This series will try and explain the basics of networking to the listener as well as introduce more detailed topics.
Install CentOS or Debian on a Raspberry Pi. I'm using CentOS, but I'll admit that Debian is the easier option by far.
Do this on 3 separate Pi units, each with the same specs.
Set hostnames
You must have unique hostnames for each Pi. Without unique hostnames, your cluster cannot function.
There are several "kinds" of hostnames, so to avoid confusion I change all of them.
I use a simple naming scheme: k for "kubernetes" + an integer, starting at 100 + c for "cluster":
$ sudo hostname k100c
$ sudo sysctl kernel.hostname=k100c
$ sudo hostnamectl set-hostname k100c
$ sudo reboot
Do this for each Pi. At a minimum, you end up with Pi computers named k100c, k101c, and k102c.
Set verbose prompts
When working with many different hosts, it's helpful to have a very verbose prompt as a constant reminder of which host you're connected to. Add this to the ~/.bashrc of each Pi:
export PS1='\[\033[1;32m\]\! \d \t \h:\w \n% \[\033[00m\]'
Install a Pi finder script
Install an LED blinker so you can find a specific Pi when you need one. This brilliant script is by Chris Collins for his article Use this script to find a Raspberry Pi on your network, which explains how to run it.
#!/bin/bash
set -o errexit
set -o nounset
trap quit INT TERM
COUNT=0
LED="/sys/class/leds/led0"
if ! [ $(id -u) = 0 ]; then
echo "Must be run as root."
exit 1
fi
if [[ ! -d $LED ]]
then
echo "Could not find an LED at ${LED}"
echo "Perhaps try '/sys/class/leds/ACT'?"
exit 1
fi
function quit() {
echo mmc0 >"${LED}/trigger"
}
echo -n "Blinking Raspberry Pi's LED - press CTRL-C to quit"

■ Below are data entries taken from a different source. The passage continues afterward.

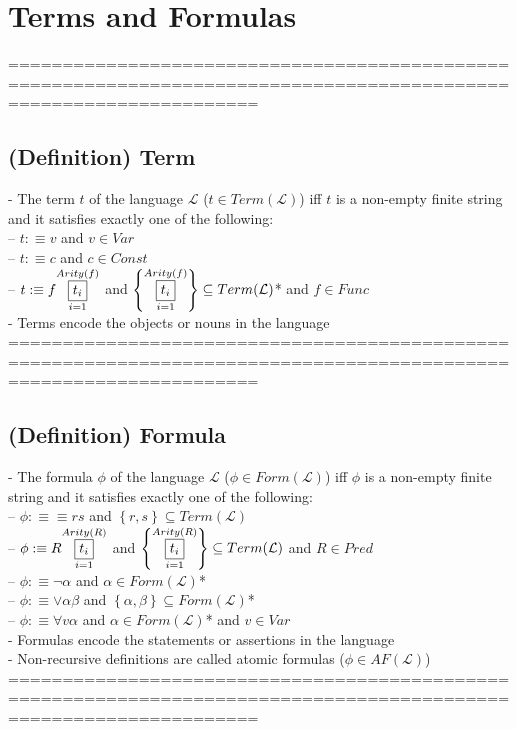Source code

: \documentclass{book}
\newcommand{\is}{:\equiv}
\newcommand{\set}[1]{\left\{ #1 \right\}}
\newcommand{\vdc}[3]{\underset{#2}{\overset{#3}{\fbox{$#1$}}}}
\begin{document}
	\section{Terms and Formulas}
	===================================================================================================================
\subsection{(Definition) Term} %
	- The term $t$ of the language $\mathcal{L}$ ($t \in Term(\mathcal{L})$) iff $t$ is a non-empty finite string and it satisfies exactly one of the following: \\
		-- $t \is v$ and $v \in Var$ \\
		-- $t \is c$ and $c \in Const$ \\
		-- $t \is f \vdc{t_i}{i=1}{Arity(f)}$ and $\set{\vdc{t_i}{i=1}{Arity(f)}} \subseteq Term(\mathcal{L})$* and $f \in Func$ \\
	- Terms encode the objects or nouns in the language \\
	===================================================================================================================
\subsection{(Definition) Formula} %
	- The formula $\phi$ of the language $\mathcal{L}$ ($\phi \in Form(\mathcal{L})$) iff $\phi$ is a non-empty finite string and it satisfies exactly one of the following: \\
		-- $\phi \is \equiv r s$ and $\set{r, s} \subseteq Term(\mathcal{L})$ \\
		-- $\phi \is R \vdc{t_i}{i=1}{Arity(R)}$ and $\set{\vdc{t_i}{i=1}{Arity(R)}} \subseteq Term(\mathcal{L})$ and $R \in Pred$ \\
		-- $\phi \is \lnot \alpha$ and $\alpha \in Form(\mathcal{L})$* \\
		-- $\phi \is \lor \alpha \beta$ and $\set{\alpha, \beta} \subseteq Form(\mathcal{L})$* \\
		-- $\phi \is \forall v \alpha$ and $\alpha \in Form(\mathcal{L})$* and $v \in Var$ \\
	- Formulas encode the statements or assertions in the language \\
	- Non-recursive definitions are called atomic formulas ($\phi \in AF(\mathcal{L})$) \\
	===================================================================================================================
\end{document}
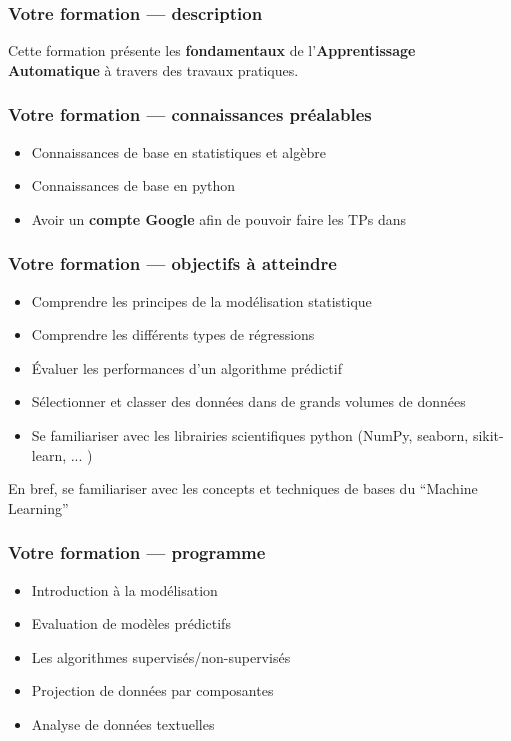 
\begin{frame}
  \frametitle{Votre formation — description}
  Cette formation présente les \textbf{fondamentaux} de l'\textbf{Apprentissage Automatique} à travers des travaux pratiques. \\
\end{frame}

\begin{frame}
  \frametitle{Votre formation — connaissances préalables}
  \begin{itemize}
  \item Connaissances de base en statistiques et algèbre
  \item Connaissances de base en python
  \item Avoir un \textbf{compte Google} afin de pouvoir faire les TPs dans 
  \end{itemize}
\end{frame}

\begin{frame}
  \frametitle{Votre formation — objectifs à atteindre}
  \begin{itemize}
  \item Comprendre les principes de la modélisation statistique
  \item Comprendre les différents types de régressions
  \item Évaluer les performances d'un algorithme prédictif
  \item Sélectionner et classer des données dans de grands volumes de données
  \item Se familiariser avec les librairies scientifiques python (NumPy, seaborn, sikit-learn, ... )
  \end{itemize}
  En bref, se familiariser avec les concepts et techniques de bases du ``Machine Learning''
\end{frame}

\begin{frame}
  \frametitle{Votre formation — programme}
  \begin{itemize}
  \item Introduction à la modélisation
  \item Evaluation de modèles prédictifs
  \item Les algorithmes supervisés/non-supervisés
  \item Projection de données par composantes
  \item Analyse de données textuelles
  \end{itemize}
\end{frame}
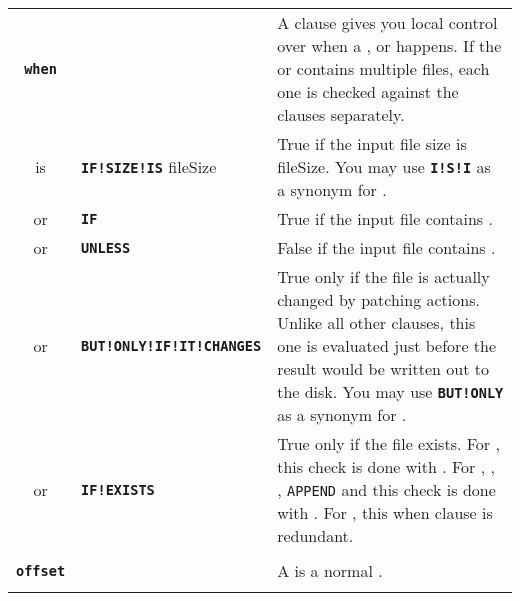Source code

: \documentclass{article}
\def\ttref#1{\ahrefloc{#1}{\tt #1}}
\def\DEFINE#1{{\tt \bf #1}\label{#1}\index{#1}}
\def\t#1{{\tt #1}}
\begin{document}
\begin{tabular}{cp{10in}|p{10in}}
\DEFINE{when} & & A \ttref{when} clause gives you local control over when a
  \ttref{COPY}, \ttref{COPY!EXISTING} or \ttref{APPEND!COL} happens. If the
  \ttref{COPY} or \ttref{COPY!EXISTING} contains multiple files, each one
  is checked against the \ttref{when} clauses separately.  \\
is & \DEFINE{IF!SIZE!IS} fileSize & True if the input file size is
fileSize. You may use \DEFINE{I!S!I} as a synonym for \ttref{IF!SIZE!IS}. \\
or & \DEFINE{IF} \ttref{regexp} & True if the input file contains
\ttref{regexp}. \\
or & \DEFINE{UNLESS} \ttref{regexp} & False if the input file contains
\ttref{regexp}.  \\
or & \DEFINE{BUT!ONLY!IF!IT!CHANGES} & True only if the file is actually
changed by patching actions. Unlike all other \ttref{when} clauses, this
one is evaluated just before the result would be written out to the disk.
You may use \DEFINE{BUT!ONLY} as a synonym for \ttref{BUT!ONLY!IF!IT!CHANGES}. \\
or & \DEFINE{IF!EXISTS} &

True only if the file exists. For \ttref{COPY}, this check is done
with \ttref{FILE!EXISTS}. For \ttref{COPY!EXISTING},
\ttref{COPY!EXISTING!REGEXP}, \ttref{COPY!RANDOM}, \t{APPEND} and
\ttref{APPEND!COL} this check is done with
\ttref{FILE!EXISTS!IN!GAME}. For \ttref{COPY!ALL!GAM!FILES}, this when
clause is redundant. \\

\\

\DEFINE{offset} & & A \ttref{offset} is a normal \ttref{value}.
\\

\\



\end{tabular}
\end{document}
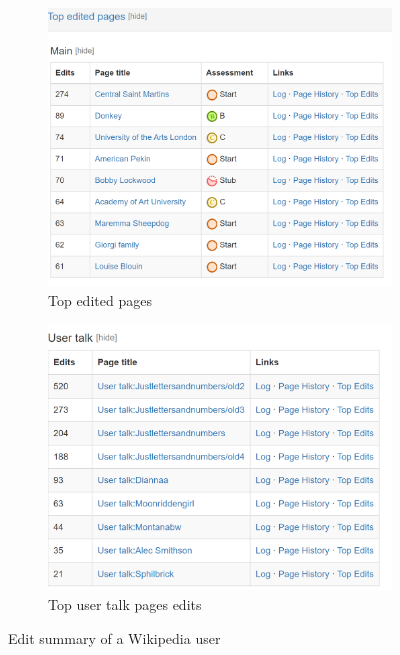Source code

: \begin{figure}[!ht]
    \begin{subfigure}{0.49\textwidth}
        \centering
        \includegraphics[width=\textwidth]{images/editor_top_edits.PNG}
        \caption{Top edited pages}
        \label{fig:top-edits}
    \end{subfigure}
    \begin{subfigure}{0.49\textwidth}
        \centering
        \includegraphics[width=\textwidth]{images/editor_user_talk.PNG}
        \caption{Top user talk pages edits}
        \label{fig:user-talk-edits}
    \end{subfigure}

    \caption{Edit summary of a Wikipedia user}
    \label{fig:edit-summary}
\end{figure}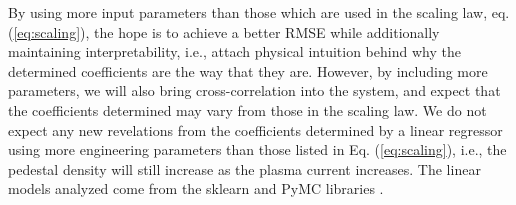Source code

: \documentclass[a4paper, twoside, final, 12pt]{article}
\begin{document}

By using more input parameters than those which are used in the scaling law, eq. (\ref{eq:scaling}), the hope is to achieve a better RMSE while additionally maintaining interpretability, i.e., attach physical intuition behind why the determined coefficients are the way that they are. However, by including more parameters, we will also bring cross-correlation into the system, and expect that the coefficients determined may vary from those in the scaling law. We do not expect any new revelations from the coefficients determined by a linear regressor using more engineering parameters than those listed in Eq. (\ref{eq:scaling}), i.e., the pedestal density will still increase as the plasma current increases.  The linear models analyzed come from the sklearn and PyMC libraries \cite{scikit-learn, Salvatier2016}. 
\end{document}
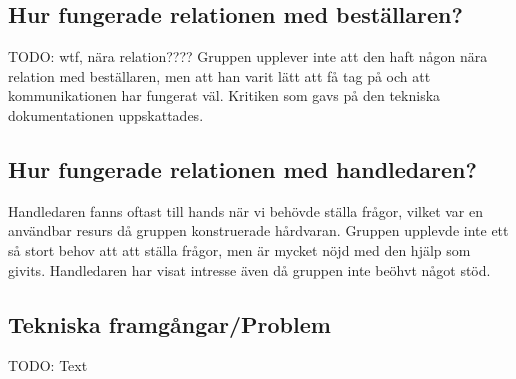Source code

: \documentclass{article}
\begin{document}
\subsection{Hur fungerade relationen med beställaren?}
TODO: wtf, nära relation????
Gruppen upplever inte att den haft någon nära relation med beställaren, men att han varit lätt att få tag på och att kommunikationen har fungerat väl. Kritiken som gavs på den tekniska dokumentationen uppskattades. 

\subsection{Hur fungerade relationen med handledaren?}
Handledaren fanns oftast till hands när vi behövde ställa frågor, vilket var en användbar resurs då gruppen konstruerade hårdvaran. Gruppen upplevde inte ett så stort behov att att ställa frågor, men är mycket nöjd med den hjälp som givits. Handledaren har visat intresse även då gruppen inte beöhvt något stöd.

\subsection{Tekniska framgångar/Problem}
TODO: Text
\end{document}
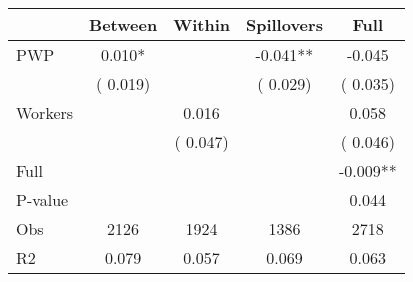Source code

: 
\begin{tabular}{l*{4}{c}}\hline&\multicolumn{1}{c}{Between}&\multicolumn{1}{c}{Within}&\multicolumn{1}{c}{Spillovers}&\multicolumn{1}{c}{Full}\\ \hline
 PWP           &              0.010*      &                                               &       -0.041** &        -0.045                            \\ 
                               &        (       0.019)           &                                       &       (       0.029)     &      (       0.035)                                           \\ 
 Workers       &                                               &        0.016    &                                &             0.058                            \\ 
                               &                                               & (       0.047)                  &                                        &      (       0.046)                                           \\ 
\hline                                                                                                                                                                                                                                            
 Full                  &                                               &                                               &                                        &            -0.009**                                     \\ 
 P-value               &                                               &                                               &                                        &             0.044                                           \\ 
 Obs                   &               2126               &       1924                       &       1386                &              2718                                               \\ 
 R2                    &                      0.079              &              0.057                      &              0.069               &                     0.063                                              \\ 
\hline \end{tabular}                                                                                                                                                                                                              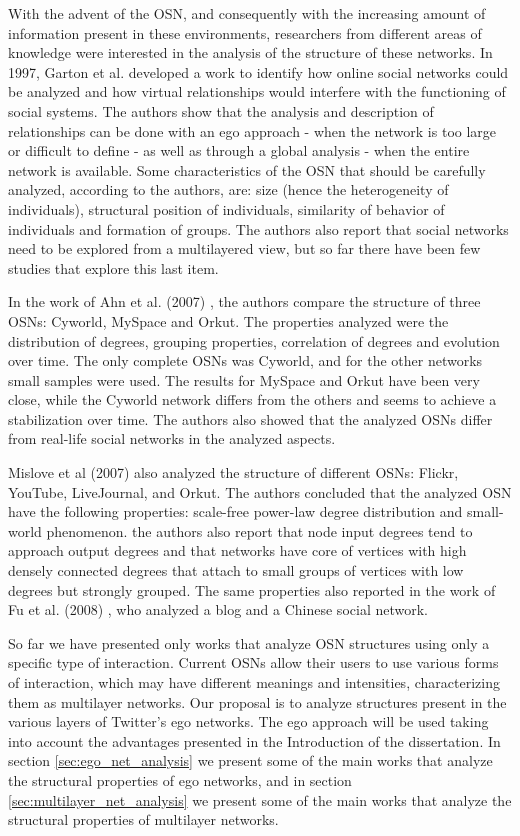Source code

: With the advent of the OSN, and consequently with the increasing amount of information present in these environments, researchers from different areas of knowledge were interested in the analysis of the structure of these networks. In 1997, Garton et al. \cite {Garton1997} developed a work to identify how online social networks could be analyzed and how virtual relationships would interfere with the functioning of social systems. The authors show that the analysis and description of relationships can be done with an ego approach - when the network is too large or difficult to define - as well as through a global analysis - when the entire network is available. Some characteristics of the OSN that should be carefully analyzed, according to the authors, are: size (hence the heterogeneity of individuals), structural position of individuals, similarity of behavior of individuals and formation of groups. The authors also report that social networks need to be explored from a multilayered view, but so far there have been few studies that explore this last item.

In the work of Ahn et al. (2007) \cite{Ahn2007}, the authors compare the structure of three OSNs: Cyworld, MySpace and Orkut. The properties analyzed were the distribution of degrees, grouping properties, correlation of degrees and evolution over time. The only complete OSNs was Cyworld, and for the other networks small samples were used. The results for MySpace and Orkut have been very close, while the Cyworld network differs from the others and seems to achieve a stabilization over time. The authors also showed that the analyzed OSNs differ from real-life social networks in the analyzed aspects.

Mislove et al (2007) \cite{Mislove2007} also analyzed the structure of different OSNs: Flickr, YouTube, LiveJournal, and Orkut. The authors concluded that the analyzed OSN have the following properties: scale-free power-law degree distribution and small-world phenomenon. the authors also report that node input degrees tend to approach output degrees and that networks have core of vertices with high densely connected degrees that attach to small groups of vertices with low degrees but strongly grouped. The same properties also reported in the work of Fu et al. (2008) \cite{Fu2008}, who analyzed a blog and a Chinese social network.

So far we have presented only works that analyze OSN structures using only a specific type of interaction. Current OSNs allow their users to use various forms of interaction, which may have different meanings and intensities, characterizing them as multilayer networks. Our proposal is to analyze structures present in the various layers of Twitter's ego networks. The ego approach will be used taking into account the advantages presented in the Introduction of the dissertation. In section \ref{sec:ego_net_analysis} we present some of the main works that analyze the structural properties of ego networks, and in section \ref{sec:multilayer_net_analysis} we present some of the main works that analyze the structural properties of multilayer networks.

echo none >"${LED}/trigger"
while true
do
let "COUNT=COUNT+1"
if [[ $COUNT -lt 30 ]]
then
echo 1 >"${LED}/brightness"
sleep 1
echo 0 >"${LED}/brightness"
sleep 1
else
quit
break
fi
done
Install K3s on your control plane
K3s is Kubernetes for IoT and Edge computing. It's the easiest, cleanest, and most serious method of getting Kubernetes on an ARM device. You can try other solutions (Microk8s, Minikube, OXD, and so on), but the best support comes from k3s.
First, you must install k3s on one Pi. You can use any of your Pi units for this, but I use host k100c because it's the first in the sequence, so it feels logical.
[k100c]$ curl -sfL https://get.k3s.io -o install_k3s.sh
[k100c]$ chmod 700 install_k3s.sh
Read the script to ensure that it seems to do what you expect, and then:
[k100c]$ ./install_k3s.sh
After installation, you're prompted to add some arguments to your bootloader. Open /boot/cmdline.txt in a text editor and add cgroup_memory=1 cgroup_enable=memory to the end of it.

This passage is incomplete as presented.